Figure 2.

The cGMP concentration ramp. (Top left) The rod membrane patch was first exposed to symmetric NaCl solutions free of divalent cations, and I–V curves recorded with a voltage ramp both before and after adding 300 μM cGMP. The I–V curve measured at 300 μM indicates the maximum possible current, and its intersection with the I–V curve measured at 0 cGMP defines the origin (0,0) of the I–V plane for this patch. Currents were then measured with 10 mM Ca²⁺ added to the cytoplasmic surface in the steady presence of 5, 10, 20, and 300 μM. (Top right) The current amplitude measured at a fixed voltage (+15 mV) in the I–V curves is a function of [cGMP] well described by the Hill equation (Eq. 3). For the data shown, K _1/2 = 10.3 μM and n = 2.48 define the “calibration” of the patch. (Bottom left) A step of 300 μM cGMP was next presented to the patch until a maximum, time-invariant current was observed. At t = 0, the superfusate was switched to the same solution, but free of cGMP. Rapid (500 ms) I–V curves were repeatedly measured at 2-s intervals as cGMP concentration declined.

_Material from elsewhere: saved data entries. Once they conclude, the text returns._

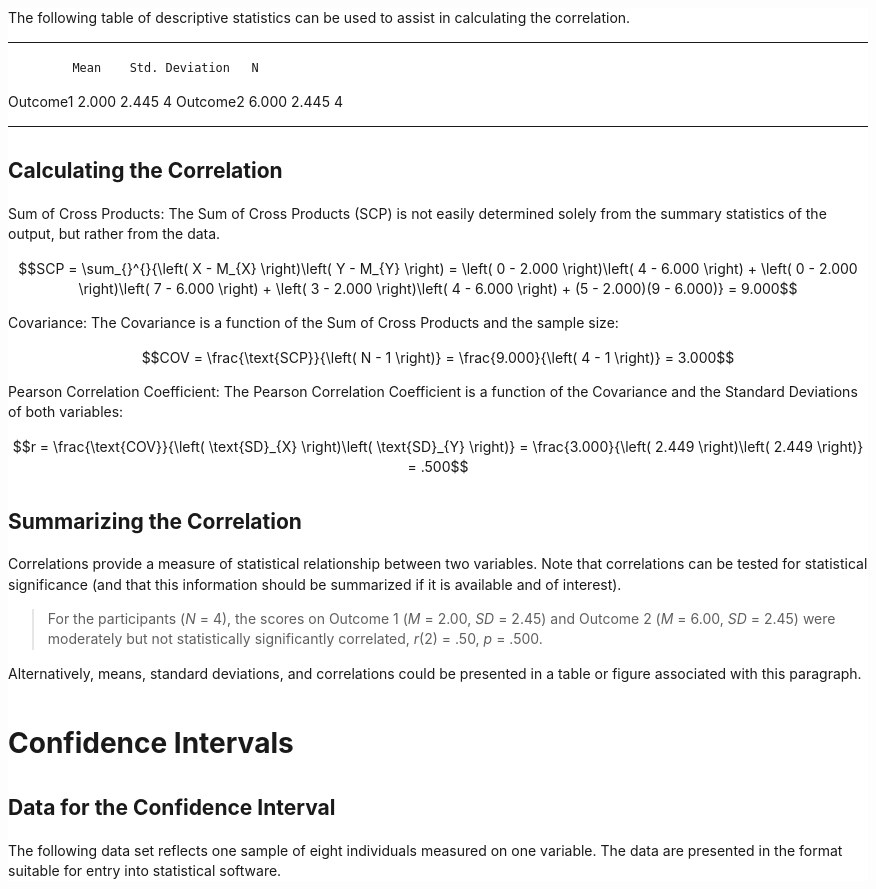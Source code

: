The following table of descriptive statistics can be used to assist in
calculating the correlation.

  ---------- ------- ---------------- ---
             Mean    Std. Deviation   N
  Outcome1   2.000   2.445            4
  Outcome2   6.000   2.445            4
  ---------- ------- ---------------- ---

Calculating the Correlation
---------------------------

Sum of Cross Products: The Sum of Cross Products (SCP) is not easily
determined solely from the summary statistics of the output, but rather
from the data.

$$SCP = \sum_{}^{}{\left( X - M_{X} \right)\left( Y - M_{Y} \right) = \left( 0 - 2.000 \right)\left( 4 - 6.000 \right) + \left( 0 - 2.000 \right)\left( 7 - 6.000 \right) + \left( 3 - 2.000 \right)\left( 4 - 6.000 \right) + (5 - 2.000)(9 - 6.000)} = 9.000$$

Covariance: The Covariance is a function of the Sum of Cross Products
and the sample size:

$$COV = \frac{\text{SCP}}{\left( N - 1 \right)} = \frac{9.000}{\left( 4 - 1 \right)} = 3.000$$

Pearson Correlation Coefficient: The Pearson Correlation Coefficient is
a function of the Covariance and the Standard Deviations of both
variables:

$$r = \frac{\text{COV}}{\left( \text{SD}_{X} \right)\left( \text{SD}_{Y} \right)} = \frac{3.000}{\left( 2.449 \right)\left( 2.449 \right)} = .500$$

Summarizing the Correlation
---------------------------

Correlations provide a measure of statistical relationship between two
variables. Note that correlations can be tested for statistical
significance (and that this information should be summarized if it is
available and of interest).

> For the participants (*N* = 4), the scores on Outcome 1 (*M* = 2.00,
> *SD* = 2.45) and Outcome 2 (*M* = 6.00, *SD* = 2.45) were moderately
> but not statistically significantly correlated, *r*(2) = .50, *p* =
> .500.

Alternatively, means, standard deviations, and correlations could be
presented in a table or figure associated with this paragraph.

Confidence Intervals
====================

Data for the Confidence Interval
--------------------------------

The following data set reflects one sample of eight individuals measured
on one variable. The data are presented in the format suitable for entry
into statistical software.
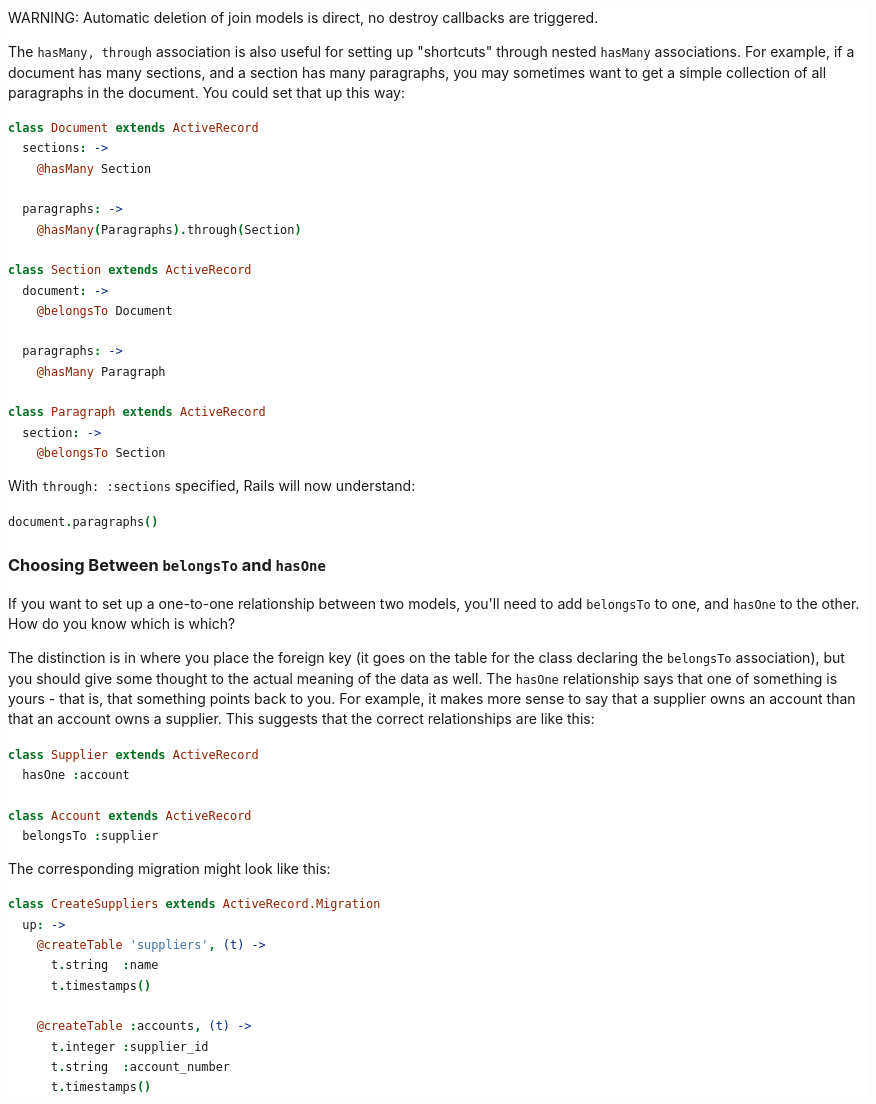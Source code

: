 WARNING: Automatic deletion of join models is direct, no destroy callbacks are triggered.

The `hasMany, through` association is also useful for setting up "shortcuts" through nested `hasMany` associations. For example, if a document has many sections, and a section has many paragraphs, you may sometimes want to get a simple collection of all paragraphs in the document. You could set that up this way:

```coffee
class Document extends ActiveRecord
  sections: ->
    @hasMany Section

  paragraphs: ->
    @hasMany(Paragraphs).through(Section)

class Section extends ActiveRecord
  document: ->
    @belongsTo Document

  paragraphs: ->
    @hasMany Paragraph

class Paragraph extends ActiveRecord
  section: ->
    @belongsTo Section
```

With `through: :sections` specified, Rails will now understand:

```coffee
document.paragraphs()
```

### Choosing Between `belongsTo` and `hasOne`

If you want to set up a one-to-one relationship between two models, you'll need to add `belongsTo` to one, and `hasOne` to the other. How do you know which is which?

The distinction is in where you place the foreign key (it goes on the table for the class declaring the `belongsTo` association), but you should give some thought to the actual meaning of the data as well. The `hasOne` relationship says that one of something is yours - that is, that something points back to you. For example, it makes more sense to say that a supplier owns an account than that an account owns a supplier. This suggests that the correct relationships are like this:

```coffee
class Supplier extends ActiveRecord
  hasOne :account

class Account extends ActiveRecord
  belongsTo :supplier
```

The corresponding migration might look like this:

```coffee
class CreateSuppliers extends ActiveRecord.Migration
  up: ->
    @createTable 'suppliers', (t) ->
      t.string  :name
      t.timestamps()

    @createTable :accounts, (t) ->
      t.integer :supplier_id
      t.string  :account_number
      t.timestamps()
```
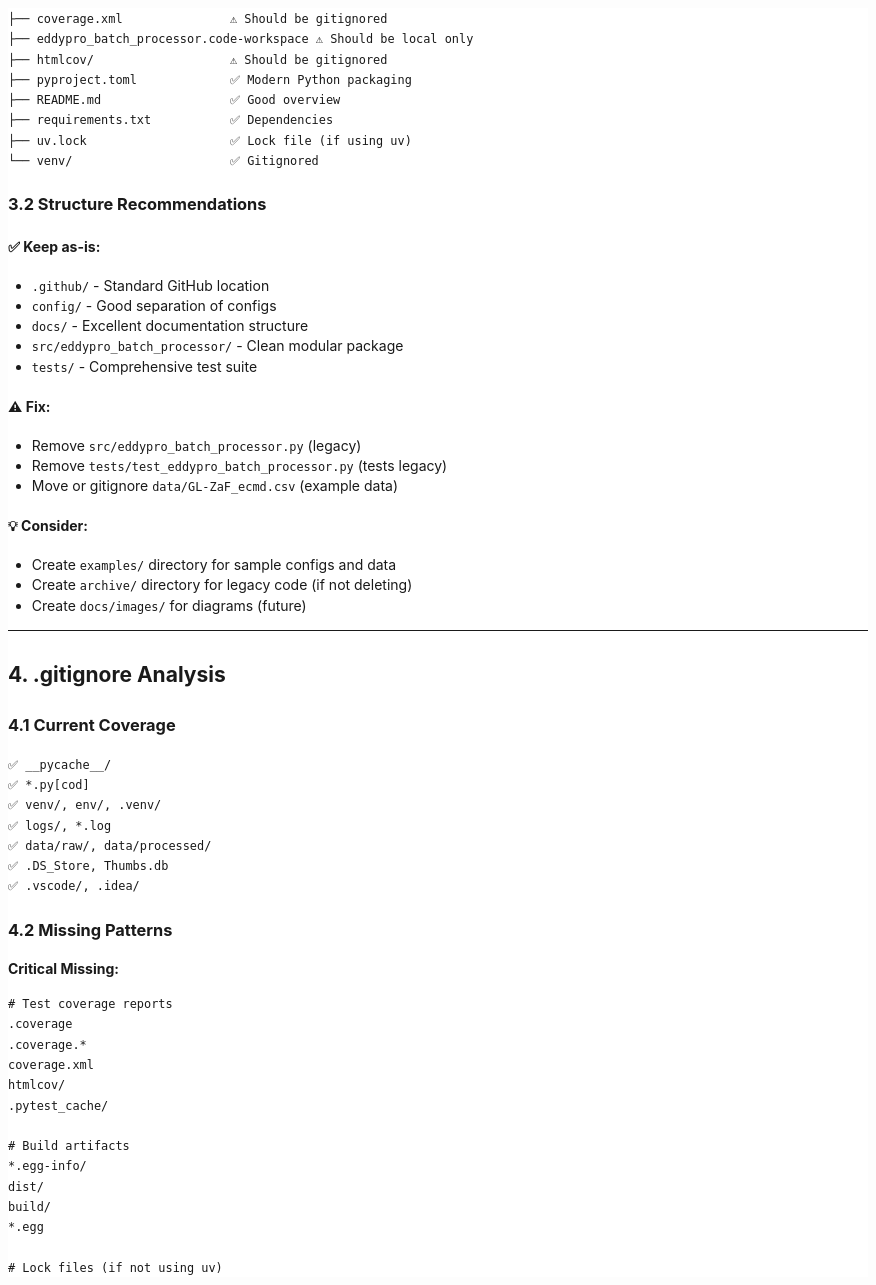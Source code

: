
 ```
├── coverage.xml               ⚠️ Should be gitignored
├── eddypro_batch_processor.code-workspace ⚠️ Should be local only
├── htmlcov/                   ⚠️ Should be gitignored
├── pyproject.toml             ✅ Modern Python packaging
├── README.md                  ✅ Good overview
├── requirements.txt           ✅ Dependencies
├── uv.lock                    ✅ Lock file (if using uv)
└── venv/                      ✅ Gitignored
```

### 3.2 Structure Recommendations

#### ✅ Keep as-is:
- `.github/` - Standard GitHub location
- `config/` - Good separation of configs
- `docs/` - Excellent documentation structure
- `src/eddypro_batch_processor/` - Clean modular package
- `tests/` - Comprehensive test suite

#### ⚠️ Fix:
- Remove `src/eddypro_batch_processor.py` (legacy)
- Remove `tests/test_eddypro_batch_processor.py` (tests legacy)
- Move or gitignore `data/GL-ZaF_ecmd.csv` (example data)

#### 💡 Consider:
- Create `examples/` directory for sample configs and data
- Create `archive/` directory for legacy code (if not deleting)
- Create `docs/images/` for diagrams (future)

---

## 4. .gitignore Analysis

### 4.1 Current Coverage

```ignore
✅ __pycache__/
✅ *.py[cod]
✅ venv/, env/, .venv/
✅ logs/, *.log
✅ data/raw/, data/processed/
✅ .DS_Store, Thumbs.db
✅ .vscode/, .idea/
```

### 4.2 Missing Patterns

**Critical Missing:**
```ignore
# Test coverage reports
.coverage
.coverage.*
coverage.xml
htmlcov/
.pytest_cache/

# Build artifacts
*.egg-info/
dist/
build/
*.egg

# Lock files (if not using uv)
```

The concentration present at the moment any given I–V was recorded was determined by measuring the current amplitude at +15 mV and using the calibration curve in the top right. (Bottom right) Time course of cGMP washout from the patch determined from the I–V curves at bottom left. cGMP concentration in front of the membrane patch declined along a single exponential time course with time constant 12.6 s.